Князь Дмитрий Михайлович вел себя в эти первые дни явно непоследовательно: то он сообщал ночью нескольким лицам об ограничительных пунктах, то принимал все меры — совершенно бесполезные, — чтобы никто о пунктах не узнал. Зная силу и ясность ума старого князя, можно объяснить это только одним: поверив было в поддержку "общенародия", он затем в ней сильно усомнился.
Как бы то ни было, отступать было некуда, и 23 января в России был впервые официально оглашен одним из первых лиц государства план конституционного устройства. Здесь нам снова придется обратиться к свидетельствам дипломатов, которые, черпая сведения из разных источников — у каждого были свои друзья и информаторы, — дают схожие сведения.
Маньян: "Как говорят, старый князь Голицын, член Верховного совета, принял это дело на себя. Уверяют, что этот министр намеревался: 1) ограничить власть царицы лишь внутренним управлением своего двора и возложить всю верховную власть на собрание Верховного совета, состоящего из 10-ти членов, которые одни будут располагать должностями и войском; 2) образовать кроме этого совета три других трибунала, а именно, Сенат, состоящий из 36 членов, дворянскую палату — из 200 человек и, наконец, третью палату, составленную из городских депутатов, по 2 от каждого города".
Де Лириа: ""План управления" отымает у ее царского величества всякую власть. Она не будет иметь никакой власти над войском, которым будут распоряжаться фельдмаршалы, давая во всем отчет Верховному совету, и царица будет иметь в своем распоряжении только ту гвардию, которая будет на действительной службе во дворце; она не будет иметь ни одного слуги, который не был бы утвержден по всей форме Верховным советом. Последний будет составлен из 12 членов, и все дела будут восходить к этому трибуналу. Сенат будет составлен из 30 лиц, и он будет заниматься делами судебными. Кроме этих двух трибуналов будет еще один из двухсот лиц мелкого дворянства и в роде нижней палаты. Будет один великий казначей, который подает отчеты только Верховному совету".
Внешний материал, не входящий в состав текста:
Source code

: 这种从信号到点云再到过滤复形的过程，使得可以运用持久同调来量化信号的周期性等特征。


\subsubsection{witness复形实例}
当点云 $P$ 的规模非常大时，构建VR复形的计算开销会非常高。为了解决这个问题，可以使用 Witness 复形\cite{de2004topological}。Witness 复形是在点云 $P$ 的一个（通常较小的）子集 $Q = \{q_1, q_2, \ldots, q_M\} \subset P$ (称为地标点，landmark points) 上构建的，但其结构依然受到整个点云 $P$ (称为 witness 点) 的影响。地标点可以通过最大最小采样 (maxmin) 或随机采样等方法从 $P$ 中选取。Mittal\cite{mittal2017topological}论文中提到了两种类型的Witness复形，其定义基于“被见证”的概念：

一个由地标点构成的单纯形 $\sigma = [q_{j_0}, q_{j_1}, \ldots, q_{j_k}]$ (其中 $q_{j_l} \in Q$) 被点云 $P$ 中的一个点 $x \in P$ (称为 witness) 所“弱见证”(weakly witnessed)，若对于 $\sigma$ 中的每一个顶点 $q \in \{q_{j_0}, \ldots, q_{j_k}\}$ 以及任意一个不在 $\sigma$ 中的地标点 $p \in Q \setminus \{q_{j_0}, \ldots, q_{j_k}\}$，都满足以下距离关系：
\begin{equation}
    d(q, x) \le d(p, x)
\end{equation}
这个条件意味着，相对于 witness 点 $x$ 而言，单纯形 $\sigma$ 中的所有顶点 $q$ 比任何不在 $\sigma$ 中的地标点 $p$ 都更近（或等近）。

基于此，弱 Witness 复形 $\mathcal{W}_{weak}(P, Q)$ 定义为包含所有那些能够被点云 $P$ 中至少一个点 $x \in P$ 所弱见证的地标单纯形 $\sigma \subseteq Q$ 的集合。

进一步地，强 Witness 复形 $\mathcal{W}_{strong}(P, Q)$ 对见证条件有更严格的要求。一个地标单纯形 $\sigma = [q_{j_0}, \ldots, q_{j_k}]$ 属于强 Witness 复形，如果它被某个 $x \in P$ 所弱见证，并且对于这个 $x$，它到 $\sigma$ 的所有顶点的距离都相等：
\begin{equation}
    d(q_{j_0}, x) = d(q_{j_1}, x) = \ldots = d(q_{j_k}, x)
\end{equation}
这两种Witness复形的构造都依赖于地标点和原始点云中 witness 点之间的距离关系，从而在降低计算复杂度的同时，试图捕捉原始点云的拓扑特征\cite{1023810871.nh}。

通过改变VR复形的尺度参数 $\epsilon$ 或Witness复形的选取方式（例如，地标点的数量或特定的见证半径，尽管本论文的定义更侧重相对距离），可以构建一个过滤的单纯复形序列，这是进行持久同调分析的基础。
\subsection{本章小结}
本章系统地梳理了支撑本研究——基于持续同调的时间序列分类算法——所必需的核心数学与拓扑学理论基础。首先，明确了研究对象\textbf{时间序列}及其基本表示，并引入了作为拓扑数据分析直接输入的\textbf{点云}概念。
Лефорт: "Все заняты теперь мыслью о новом образе правления; планы вельмож и мелкого дворянства доходят до бесконечности; первые желают присвоить себе верховную власть в форме аристократической. Они предполагают устроить три государственные верховные учреждения, а именно: Верховный тайный совет, состоящий из 12 членов, есть глава правления, Сенат из 60 и для мелкого дворянства собрание из 100 с ограничением, чтобы эти три учреждения никогда в важных случаях не сходились и не составляли одного учреждения и чтобы за Верховным советом оставался всегда совещательный голос".